In [6]:
import pandas as pd
import ast
import pickle
from sklearn.feature_extraction.text import TfidfVectorizer
from sklearn.metrics.pairwise import cosine_similarity
from fuzzywuzzy import process
from nltk.stem.porter import PorterStemmer

# Load and preprocess datasets
def load_and_preprocess_data():
    coursera_df = pd.read_csv(r'C:\Users\Asus\OneDrive\Desktop\AI-Tutor-System\data\coursera_courses.csv')
    udemy_df = pd.read_csv(r'C:\Users\Asus\OneDrive\Desktop\AI-Tutor-System\data\udemy_data.csv')

    coursera_df = coursera_df.drop(['course_students_enrolled', 'course_time', 'course_rating', 'course_reviews_num'], axis=1)
    coursera_df['course_skills'] = coursera_df['course_skills'].apply(lambda x: ast.literal_eval(x) if isinstance(x, str) else [])
    coursera_df['course_summary'] = coursera_df['course_summary'].apply(lambda x: ast.literal_eval(x) if isinstance(x, str) else [])
    coursera_df['tags'] = coursera_df.apply(
        lambda row: " ".join(
            row['course_skills'] +
            row['course_summary'] +
            (row['course_description'].split() if isinstance(row['course_description'], str) else [])
        ),
        axis=1
    ).str.lower()

    udemy_df.rename(columns={
        'course_name': 'course_title',
        'instructor': 'course_organization',
        'course url': 'course_url',
        'course description': 'tags',
        'level': 'course_difficulty'
    }, inplace=True)
    udemy_df['tags'] = udemy_df['tags'].str.lower() if udemy_df['tags'].dtype == 'object' else ""

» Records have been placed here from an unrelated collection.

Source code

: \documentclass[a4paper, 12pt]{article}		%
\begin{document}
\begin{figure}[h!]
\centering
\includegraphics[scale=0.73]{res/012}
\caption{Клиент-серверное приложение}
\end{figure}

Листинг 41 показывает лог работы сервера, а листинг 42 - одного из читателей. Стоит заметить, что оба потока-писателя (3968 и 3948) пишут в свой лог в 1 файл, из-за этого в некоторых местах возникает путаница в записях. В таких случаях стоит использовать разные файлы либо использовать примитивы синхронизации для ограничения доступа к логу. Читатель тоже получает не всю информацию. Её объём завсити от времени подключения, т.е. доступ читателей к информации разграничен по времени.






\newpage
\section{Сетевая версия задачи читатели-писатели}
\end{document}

    combined_df = pd.concat([udemy_df, coursera_df], ignore_index=True)
    combined_df['course_difficulty'] = combined_df['course_difficulty'].replace({'Mixed': 'All Levels', 'Expert': 'Advanced'})
    return combined_df.sample(frac=1).reset_index(drop=True)

def preprocess_text(text, stemmer):
    return " ".join([stemmer.stem(word) for word in text.split()]) if isinstance(text, str) else ""

# Initialize data and models
df = load_and_preprocess_data()
stemmer = PorterStemmer()
df['tags'] = df['tags'].apply(lambda x: preprocess_text(x, stemmer))

vectorizer = TfidfVectorizer(max_features=10000, stop_words='english')
vectorized_tags = vectorizer.fit_transform(df['tags']).toarray()
similarity_matrix = cosine_similarity(vectorized_tags)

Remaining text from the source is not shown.